In the same way, just as human body is healthy and sound at times and gets sick at others, so is the human soul. It, too, is healthy at times and gets sick at others. Cold, influenza, fever are the ailments of body while despair, anger, selfishness, vanity, hypocrisy and egoism are the ailments of heart or human soul.

Islam is a comprehensive, all-encompassing religious system. It ignores no aspect of human life. Just as it takes into account the external world of man, his body, so does it take into account his internal world. It gives instructions for both. While it enjoins us to pray, fast, and pay the poor due, actions which relate to our external world, so does it enjoin us to shun away base qualities and take on good qualities to embellish our inner world, the world of our soul.

The commandments of Islam relating to our external, visible world are the subject of Islamic jurisprudence while those relating to our internal world, or soul, come under mysticism or, say, Sufism.

What is the main subject matter of Tazkiyah (mysticism)?

So the subject-matter of Tazkiyah or Tasawwuf (mysticism) is the invisible world of our heart, our soul. We cannot see this world with our eyes but, yet, it has a very deep, profound relationship with our life.

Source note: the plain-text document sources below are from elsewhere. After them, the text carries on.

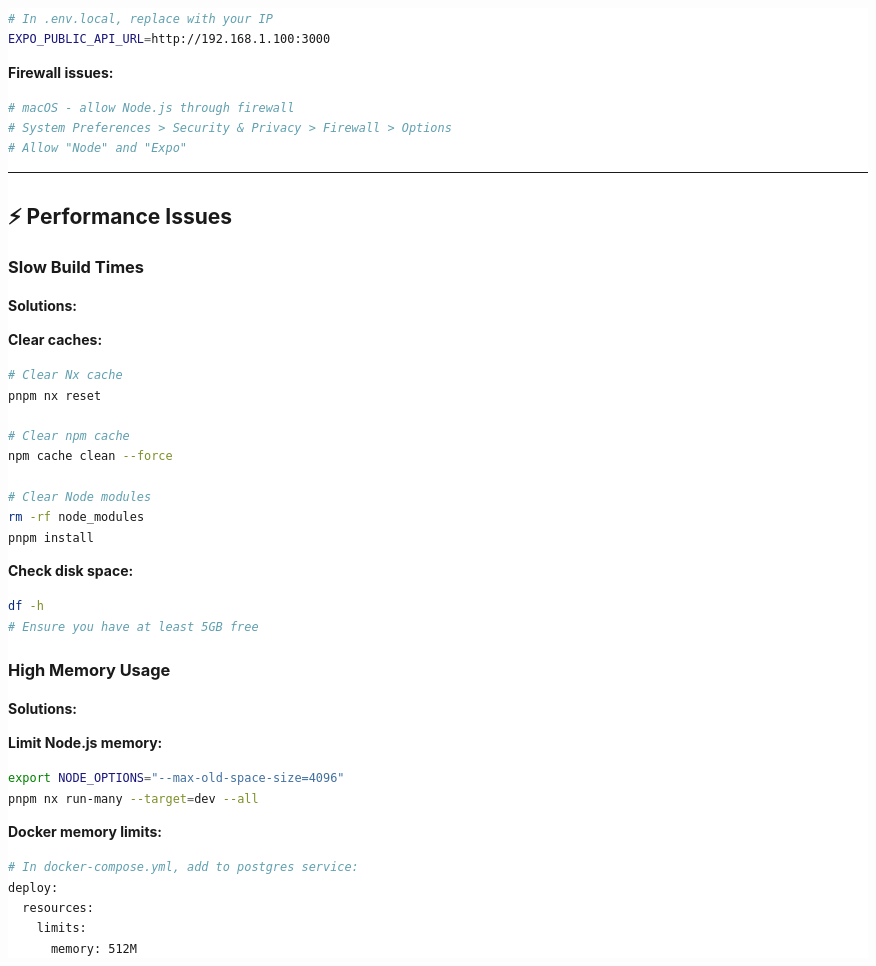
 ```bash
# In .env.local, replace with your IP
EXPO_PUBLIC_API_URL=http://192.168.1.100:3000
```

**Firewall issues:**

```bash
# macOS - allow Node.js through firewall
# System Preferences > Security & Privacy > Firewall > Options
# Allow "Node" and "Expo"
```

---

## ⚡ Performance Issues

### Slow Build Times

**Solutions:**

**Clear caches:**

```bash
# Clear Nx cache
pnpm nx reset

# Clear npm cache
npm cache clean --force

# Clear Node modules
rm -rf node_modules
pnpm install
```

**Check disk space:**

```bash
df -h
# Ensure you have at least 5GB free
```

### High Memory Usage

**Solutions:**

**Limit Node.js memory:**

```bash
export NODE_OPTIONS="--max-old-space-size=4096"
pnpm nx run-many --target=dev --all
```

**Docker memory limits:**

```bash
# In docker-compose.yml, add to postgres service:
deploy:
  resources:
    limits:
      memory: 512M
```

Now the question is: what is a heart? Physicians would define it as a piece of flesh on the left-hand side of a person’s chest with a lot of congealed dark blood in its cavity. It is like a pump that forces the blood to circulate, sending it on its journey through the blood vessels of the body. When the muscular walls of the heart relax, blood enters the auricles, the two top chambers of the heart, from the lungs or from the body. Then the heartbeat begins. As for the soul, physicians say that it is like steam generated in the heart by blood and circulated throughout the body by men of arteries.

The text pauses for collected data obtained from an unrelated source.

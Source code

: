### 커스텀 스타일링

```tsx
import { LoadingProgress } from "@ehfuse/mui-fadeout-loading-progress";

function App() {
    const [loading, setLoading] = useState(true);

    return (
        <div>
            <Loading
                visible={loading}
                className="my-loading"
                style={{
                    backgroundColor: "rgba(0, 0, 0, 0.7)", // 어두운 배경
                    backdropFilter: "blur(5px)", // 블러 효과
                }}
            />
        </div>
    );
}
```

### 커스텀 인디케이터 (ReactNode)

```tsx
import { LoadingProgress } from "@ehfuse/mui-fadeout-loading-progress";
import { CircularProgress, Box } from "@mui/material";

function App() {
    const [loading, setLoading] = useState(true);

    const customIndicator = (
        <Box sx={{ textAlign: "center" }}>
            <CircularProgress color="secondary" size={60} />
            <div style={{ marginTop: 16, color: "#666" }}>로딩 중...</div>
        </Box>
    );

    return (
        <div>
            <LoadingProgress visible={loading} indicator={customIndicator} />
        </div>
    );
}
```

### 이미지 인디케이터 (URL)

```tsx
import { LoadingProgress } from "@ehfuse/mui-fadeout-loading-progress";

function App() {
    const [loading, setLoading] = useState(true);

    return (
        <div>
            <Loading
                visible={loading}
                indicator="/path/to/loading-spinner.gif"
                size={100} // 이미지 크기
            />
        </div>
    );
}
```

But mystics (Sufis) define “heart” and “soul” in quite a different way, in mystical terminology, these two terms have a different connotation. ‘Heart and ‘soul’, according to mystics, are two fine, delicate energies created by Allah alongside what is popularly known as heart and soul. Just as the eye can see, the ear can hear and hand can touch, so can this lump of blood and flesh called heart desire. It is this that the mystics mean by the word ‘heart’. The heart is the power that generates desires and passions in man.

But what connection is there between a human heart and these two fine, hidden powers? What is the nature of this connection or relationship? We do not know. We know only that there is a relationship between the two but, as to the nature of this relationship, we are completely in the dark. Only God Who created this relationship knows best. We do not know the nature of the relationship between a magnet and a piece of iron. A magnet cannot attract cotton or paper. Why we do not know. So also we do not know in what way are these two hidden energies connected with this lump of blood and flesh called ‘heart’. Remember that when the pagans queried about the soul, Allah only replied;

قل الروح من أمر ربي

 Say: The spirit is by command of my Lord. (al-Quran 17:85)

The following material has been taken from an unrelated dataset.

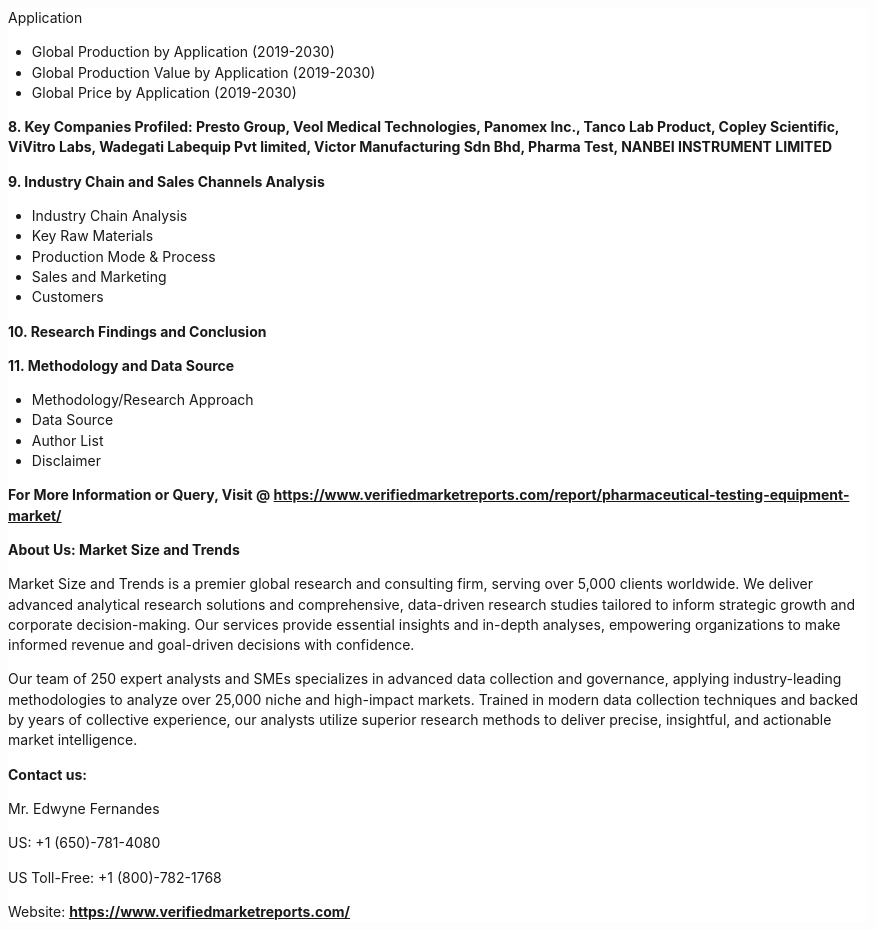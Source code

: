 Application</strong></p><ul><li>Global Production by Application (2019-2030)</li><li>Global Production Value by Application (2019-2030)</li><li>Global Price by Application (2019-2030)</li></ul><p><strong>8. Key Companies Profiled: Presto Group, Veol Medical Technologies, Panomex Inc., Tanco Lab Product, Copley Scientific, ViVitro Labs, Wadegati Labequip Pvt limited, Victor Manufacturing Sdn Bhd, Pharma Test, NANBEI INSTRUMENT LIMITED</strong></p><p><strong>9. Industry Chain and Sales Channels Analysis</strong></p><ul><li>Industry Chain Analysis</li><li>Key Raw Materials</li><li>Production Mode &amp; Process</li><li>Sales and Marketing</li><li>Customers</li></ul><p><strong>10. Research Findings and Conclusion</strong></p><p><strong>11. Methodology and Data Source</strong></p><ul><li>Methodology/Research Approach</li><li>Data Source</li><li>Author List</li><li>Disclaimer</li></ul></p><p><strong>For More Information or Query, Visit @ <a href="https://www.verifiedmarketreports.com/report/pharmaceutical-testing-equipment-market/">https://www.verifiedmarketreports.com/report/pharmaceutical-testing-equipment-market/</a></strong></p><p><strong>About Us: Market Size and Trends</strong></p><p>Market Size and Trends is a premier global research and consulting firm, serving over 5,000 clients worldwide. We deliver advanced analytical research solutions and comprehensive, data-driven research studies tailored to inform strategic growth and corporate decision-making. Our services provide essential insights and in-depth analyses, empowering organizations to make informed revenue and goal-driven decisions with confidence.</p><p>Our team of 250 expert analysts and SMEs specializes in advanced data collection and governance, applying industry-leading methodologies to analyze over 25,000 niche and high-impact markets. Trained in modern data collection techniques and backed by years of collective experience, our analysts utilize superior research methods to deliver precise, insightful, and actionable market intelligence.</p><p><strong>Contact us:</strong></p><p>Mr. Edwyne Fernandes</p><p>US: +1 (650)-781-4080</p><p>US Toll-Free: +1 (800)-782-1768</p><p>Website: <strong><a href="https://www.verifiedmarketreports.com/">https://www.verifiedmarketreports.com/</a></strong></p>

Mystics (Sufis) tell us that this hidden, internal power of the heart is the foundation of man’s external world. Upon it rests man’s success and failure, his prosperity and adversity.

If this ‘heart’ is sound and healthy, functioning properly, generating fair desires and noble feelings and passions, the man is sound and healthy. But if this ‘heart’ is unhealthy, then the external, visible, world of the man is bound to be unhealthy, too. The Messenger of Allah, peace on him, alluded to this very fact more than fourteen hundred years go, saying

أَلَا وَإِنَّ فِي الْجَسَدِ مُضْغَةً إِذَا صَلَحَتْ صَلَحَ الْجَسَدُ كُلُّهُ، وَإِذَا فَسَدَتْ فَسَدَ الْجَسَدُ كُلُّهُ، أَلَا وَهِيَ الْقَلْبُ

Beware, there is a lump of flesh in (human) body. If it is sound, the whole body is sound. But if it is unsound, the whole body becomes unsound. Beware, it is the heart.

What is a sound or unsound heart? What makes it sound or unsound? What are the ailments of heart and how to cure them?

These questions and their answers make up the subject-matter of Tazkiyah (mysticism) and about these very matters, I will speak in greater detail in my later sittings.